→ Data section:
####

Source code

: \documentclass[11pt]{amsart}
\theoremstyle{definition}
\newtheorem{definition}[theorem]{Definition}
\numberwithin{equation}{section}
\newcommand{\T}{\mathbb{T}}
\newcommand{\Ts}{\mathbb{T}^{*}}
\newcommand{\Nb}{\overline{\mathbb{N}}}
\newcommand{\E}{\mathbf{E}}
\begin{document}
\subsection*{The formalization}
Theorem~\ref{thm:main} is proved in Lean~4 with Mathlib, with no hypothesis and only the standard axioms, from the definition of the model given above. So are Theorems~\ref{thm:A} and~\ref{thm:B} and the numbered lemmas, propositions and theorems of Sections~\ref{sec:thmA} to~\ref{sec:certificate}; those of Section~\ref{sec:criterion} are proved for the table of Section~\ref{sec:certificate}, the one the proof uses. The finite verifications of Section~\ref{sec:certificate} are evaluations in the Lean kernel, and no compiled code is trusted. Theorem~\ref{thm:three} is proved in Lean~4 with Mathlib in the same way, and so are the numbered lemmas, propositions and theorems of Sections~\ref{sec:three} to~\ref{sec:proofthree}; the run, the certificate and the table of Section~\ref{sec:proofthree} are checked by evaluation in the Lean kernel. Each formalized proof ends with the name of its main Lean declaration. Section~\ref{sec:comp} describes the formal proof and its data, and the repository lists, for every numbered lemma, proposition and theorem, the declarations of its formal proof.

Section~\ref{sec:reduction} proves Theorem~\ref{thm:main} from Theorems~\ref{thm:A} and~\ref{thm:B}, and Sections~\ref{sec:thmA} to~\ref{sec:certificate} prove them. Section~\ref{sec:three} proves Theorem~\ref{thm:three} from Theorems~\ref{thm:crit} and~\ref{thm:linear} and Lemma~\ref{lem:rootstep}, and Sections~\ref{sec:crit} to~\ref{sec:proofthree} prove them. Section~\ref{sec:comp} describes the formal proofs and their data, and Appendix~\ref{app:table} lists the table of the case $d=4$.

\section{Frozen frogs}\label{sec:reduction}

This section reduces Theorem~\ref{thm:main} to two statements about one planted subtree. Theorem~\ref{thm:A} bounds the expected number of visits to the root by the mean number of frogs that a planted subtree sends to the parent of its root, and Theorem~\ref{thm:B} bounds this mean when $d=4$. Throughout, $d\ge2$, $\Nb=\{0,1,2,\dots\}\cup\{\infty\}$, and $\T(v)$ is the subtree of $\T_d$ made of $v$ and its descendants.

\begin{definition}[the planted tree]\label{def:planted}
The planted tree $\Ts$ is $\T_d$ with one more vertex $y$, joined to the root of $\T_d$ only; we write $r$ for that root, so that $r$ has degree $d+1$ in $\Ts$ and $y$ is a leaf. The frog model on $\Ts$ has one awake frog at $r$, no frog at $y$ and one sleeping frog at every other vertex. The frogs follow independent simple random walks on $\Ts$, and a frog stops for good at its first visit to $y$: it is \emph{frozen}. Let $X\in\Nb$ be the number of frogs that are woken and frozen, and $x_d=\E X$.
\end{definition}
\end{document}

####

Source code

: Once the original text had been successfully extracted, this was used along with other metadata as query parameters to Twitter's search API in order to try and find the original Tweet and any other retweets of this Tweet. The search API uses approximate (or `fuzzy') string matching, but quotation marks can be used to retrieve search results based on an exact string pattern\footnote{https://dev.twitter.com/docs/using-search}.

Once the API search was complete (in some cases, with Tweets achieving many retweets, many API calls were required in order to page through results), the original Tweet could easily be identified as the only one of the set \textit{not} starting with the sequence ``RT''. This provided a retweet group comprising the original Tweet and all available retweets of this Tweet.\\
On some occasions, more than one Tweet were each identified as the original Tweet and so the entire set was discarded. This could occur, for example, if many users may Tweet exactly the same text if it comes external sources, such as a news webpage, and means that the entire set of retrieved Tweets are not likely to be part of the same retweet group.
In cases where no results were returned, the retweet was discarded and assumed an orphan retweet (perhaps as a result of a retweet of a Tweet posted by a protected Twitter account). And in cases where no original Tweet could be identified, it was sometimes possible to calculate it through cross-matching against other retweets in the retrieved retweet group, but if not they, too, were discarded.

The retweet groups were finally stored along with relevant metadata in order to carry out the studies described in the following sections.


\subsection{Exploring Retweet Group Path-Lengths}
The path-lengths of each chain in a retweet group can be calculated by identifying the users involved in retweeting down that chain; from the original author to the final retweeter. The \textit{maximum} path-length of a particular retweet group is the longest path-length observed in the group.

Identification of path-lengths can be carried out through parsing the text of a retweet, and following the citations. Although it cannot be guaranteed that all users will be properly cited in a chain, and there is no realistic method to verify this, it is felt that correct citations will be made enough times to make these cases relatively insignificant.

####

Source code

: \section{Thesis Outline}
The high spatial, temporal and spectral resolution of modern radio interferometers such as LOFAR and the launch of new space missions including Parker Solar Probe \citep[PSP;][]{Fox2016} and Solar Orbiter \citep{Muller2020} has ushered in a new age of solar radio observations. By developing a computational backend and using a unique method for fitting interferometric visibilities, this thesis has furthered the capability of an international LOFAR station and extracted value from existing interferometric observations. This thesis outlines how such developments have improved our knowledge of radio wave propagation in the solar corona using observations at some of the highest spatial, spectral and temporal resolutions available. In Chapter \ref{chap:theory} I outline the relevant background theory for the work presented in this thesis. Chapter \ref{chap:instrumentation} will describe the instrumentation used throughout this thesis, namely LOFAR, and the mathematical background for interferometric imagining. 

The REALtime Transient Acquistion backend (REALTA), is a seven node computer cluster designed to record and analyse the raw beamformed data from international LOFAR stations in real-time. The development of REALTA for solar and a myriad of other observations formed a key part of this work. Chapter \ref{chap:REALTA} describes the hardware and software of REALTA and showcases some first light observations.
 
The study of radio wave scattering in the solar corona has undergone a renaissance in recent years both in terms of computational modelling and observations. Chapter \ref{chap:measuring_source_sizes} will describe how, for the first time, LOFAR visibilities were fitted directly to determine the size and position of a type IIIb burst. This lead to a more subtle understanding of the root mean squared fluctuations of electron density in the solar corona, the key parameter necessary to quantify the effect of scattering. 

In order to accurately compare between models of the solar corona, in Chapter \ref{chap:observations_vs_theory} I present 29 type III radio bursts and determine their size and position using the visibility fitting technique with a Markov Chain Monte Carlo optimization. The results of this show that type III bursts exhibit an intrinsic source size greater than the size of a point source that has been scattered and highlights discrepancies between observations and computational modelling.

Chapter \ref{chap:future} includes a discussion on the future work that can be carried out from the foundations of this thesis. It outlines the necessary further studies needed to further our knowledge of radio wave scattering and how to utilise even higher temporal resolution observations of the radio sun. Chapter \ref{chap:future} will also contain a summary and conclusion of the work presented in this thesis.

####

→ About this task:
Could you restate word for word the lines above, from the one that contains "The REALtime Transient" through the one that contains "The study of", and no others?

→ Result:
The REALtime Transient Acquistion backend (REALTA), is a seven node computer cluster designed to record and analyse the raw beamformed data from international LOFAR stations in real-time. The development of REALTA for solar and a myriad of other observations formed a key part of this work. Chapter \ref{chap:REALTA} describes the hardware and software of REALTA and showcases some first light observations.
 
The study of radio wave scattering in the solar corona has undergone a renaissance in recent years both in terms of computational modelling and observations. Chapter \ref{chap:measuring_source_sizes} will describe how, for the first time, LOFAR visibilities were fitted directly to determine the size and position of a type IIIb burst. This lead to a more subtle understanding of the root mean squared fluctuations of electron density in the solar corona, the key parameter necessary to quantify the effect of scattering. 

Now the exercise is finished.